E per quanto riguarda il sud delle Marche?
«Va meglio per quello che riguarda lo scorrimento superficiale delle acque, quindi le portate dei fiumi e lo stato delle falde in generale. Ma rimane il gravissimo problema delle sorgenti che sono state cancellate dal terremoto. La portata della diga di Gerosa, ad esempio, è passata da circa 600 litri al secondo l’anno scorso agli attuali 200. Il che mette in crisi gran parte dell’ascolano e il fermano, dalle montagne alle aree costiere. E’ poco noto, ma è in corso un razionamento notturno dell’erogazione dell’acqua potabile».

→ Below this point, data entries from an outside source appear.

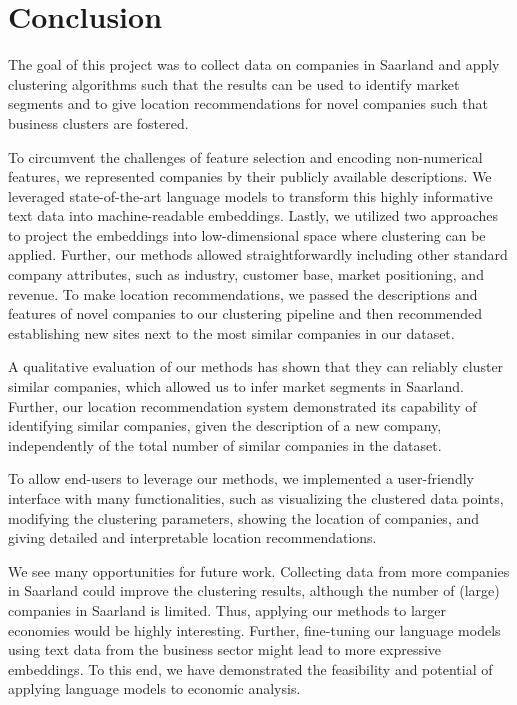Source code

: \documentclass[conference]{IEEEtran}
\begin{document}
\section{Conclusion}
The goal of this project was to collect data on companies in Saarland and apply clustering algorithms such that the results can be used to identify market segments and to give location recommendations for novel companies such that business clusters are fostered.

To circumvent the challenges of feature selection and encoding non-numerical features, we represented companies by their publicly available descriptions. We leveraged state-of-the-art language models to transform this highly informative text data into machine-readable embeddings. Lastly, we utilized two approaches to project the embeddings into low-dimensional space where clustering can be applied.
Further, our methods allowed straightforwardly including other standard company attributes, such as industry, customer base, market positioning, and revenue. 
To make location recommendations, we passed the descriptions and features of novel companies to our clustering pipeline and then recommended establishing new sites next to the most similar companies in our dataset.

A qualitative evaluation of our methods has shown that they can reliably cluster similar companies, which allowed us to infer market segments in Saarland. Further, our location recommendation system demonstrated its capability of identifying similar companies, given the description of a new company, independently of the total number of similar companies in the dataset.

To allow end-users to leverage our methods, we implemented a user-friendly interface with many functionalities, such as visualizing the clustered data points, modifying the clustering parameters, showing the location of companies, and giving detailed and interpretable location recommendations.

We see many opportunities for future work. Collecting data from more companies in Saarland could improve the clustering results, although the number of (large) companies in Saarland is limited. Thus, applying our methods to larger economies would be highly interesting. Further, fine-tuning our language models using text data from the business sector might lead to more expressive embeddings.
To this end, we have demonstrated the feasibility and potential of applying language models to economic analysis.
\end{document}
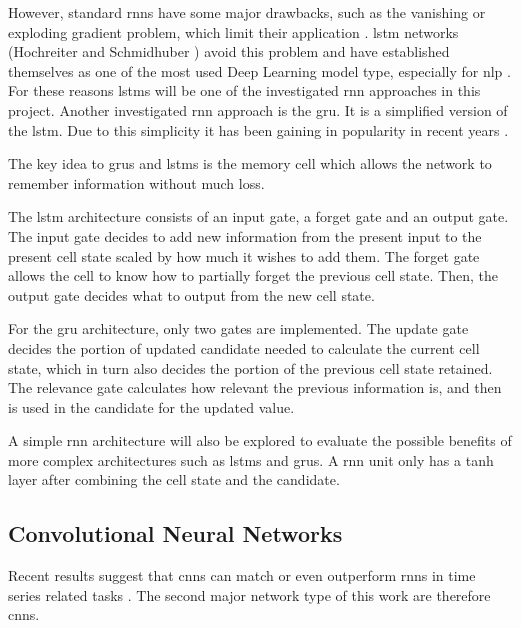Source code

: \documentclass[conference]{IEEEtran}
\begin{document}
However, standard \glspl{rnn} have some major drawbacks, such as the vanishing or exploding gradient problem, which limit their application \cite{Bengio1994}. \gls{lstm} networks (Hochreiter and Schmidhuber \cite{Hochreiter1997}) avoid this problem and have established themselves as one of the most used Deep Learning model type, especially for \gls{nlp} \cite{Wu2016}. For these reasons \glspl{lstm} will be one of the investigated \gls{rnn} approaches in this project. Another investigated \gls{rnn} approach is the \gls{gru}. It is a simplified version of the \gls{lstm}. Due to this simplicity it has been gaining in popularity in recent years \cite{Rana2016}. 

The key idea to \glspl{gru} and \glspl{lstm} is the memory cell which allows the network to remember information without much loss.

The \gls{lstm} architecture consists of an input gate, a forget gate and an output gate. The input gate decides to add new information from the present input to the present cell state scaled by how much it wishes to add them. The forget gate allows the cell to know how to partially forget the previous cell state. Then, the output gate decides what to output from the new cell state.


For the \gls{gru} architecture, only two gates are implemented. The update gate decides the portion of updated candidate needed to calculate the current cell state, which in turn also decides the portion of the previous cell state retained. The relevance gate calculates how relevant the previous information is, and then is used in the candidate for the updated value.

A simple \gls{rnn} architecture will also be explored to evaluate the possible benefits of more complex architectures such as \glspl{lstm} and \glspl{gru}. A \gls{rnn} unit only has a tanh layer after combining the cell state and the candidate.


\subsection{Convolutional Neural Networks}
\label{sec:convolutional_neural_networks}

Recent results suggest that \glspl{cnn} can match or even outperform \glspl{rnn} in time series related tasks \cite{Bai2018}. The second major network type of this work are therefore \glspl{cnn}.
\end{document}
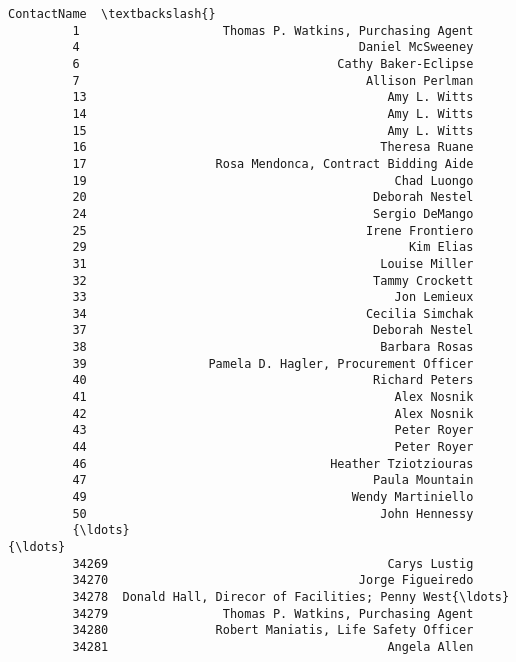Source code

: \documentclass[11pt]{article}
\begin{document}
\begin{Verbatim}[commandchars=\\\{\}]
                                                      ContactName  \textbackslash{}
         1                    Thomas P. Watkins, Purchasing Agent   
         4                                       Daniel McSweeney   
         6                                    Cathy Baker-Eclipse   
         7                                        Allison Perlman   
         13                                          Amy L. Witts   
         14                                          Amy L. Witts   
         15                                          Amy L. Witts   
         16                                         Theresa Ruane   
         17                  Rosa Mendonca, Contract Bidding Aide   
         19                                           Chad Luongo   
         20                                        Deborah Nestel   
         24                                        Sergio DeMango   
         25                                       Irene Frontiero   
         29                                             Kim Elias   
         31                                         Louise Miller   
         32                                        Tammy Crockett   
         33                                           Jon Lemieux   
         34                                       Cecilia Simchak   
         37                                        Deborah Nestel   
         38                                         Barbara Rosas   
         39                 Pamela D. Hagler, Procurement Officer   
         40                                        Richard Peters   
         41                                           Alex Nosnik   
         42                                           Alex Nosnik   
         43                                           Peter Royer   
         44                                           Peter Royer   
         46                                  Heather Tziotziouras   
         47                                        Paula Mountain   
         49                                     Wendy Martiniello   
         50                                         John Hennessy   
         {\ldots}                                                  {\ldots}   
         34269                                       Carys Lustig   
         34270                                   Jorge Figueiredo   
         34278  Donald Hall, Direcor of Facilities; Penny West{\ldots}   
         34279                Thomas P. Watkins, Purchasing Agent   
         34280               Robert Maniatis, Life Safety Officer   
         34281                                       Angela Allen   

\end{Verbatim}
\end{document}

Ma quali sono le soluzioni?
«Trattenere una parte dei 9 miliardi di metri cubi di acqua che cadono ogni anno sulla nostra regione. Oggi ne captiamo una quantità ridicola: 75 milioni. Il quadro è pessimo: le piogge sono più rade e più concentrate, le falde non hanno tempo di ricaricarsi e la piena dei fiumi finisce direttamente in mare senza svolgere nessuna funzione». 
E come se ne esce?
«Avviare un programma di costruzione di grandi dighe non lo ritengo possibile: la geomorfologia del territorio non lo consente. Mentre moltiplicare le vasche di accumulo per l’acqua potabile è del tutto fattibile purché siano funzionali e si lavori anche sulle falde superficiali».
Può spiegare meglio?
«Gli invasi devono avere la corretta massa critica. Troppo piccoli rischiano di trasformarsi in stagni, perché non generano l’autodepurazione. Ma neanche farli giganteschi è una soluzione. Dobbiamo sfruttare gli antichi paesaggi fluviali e andare a riscoprire le antiche vie delle acque soprattutto nelle pianure medio collinari, quelle da cui il corso del fiume si è allontanato».
Con quale obiettivo?
«L’obiettivo deve essere quello di intercettare le piogge, le “bombe d’acqua”, tutti i locali nubifragi. Dobbiamo fare quello che la natura non riesce più a fare da sola: ripartire dal letto del fiume che quando abbandona un sito lascia una massa ghiaiosa, permeabile, e aiutare l’acqua delle piogge a ritrovare gli antichi percorsi».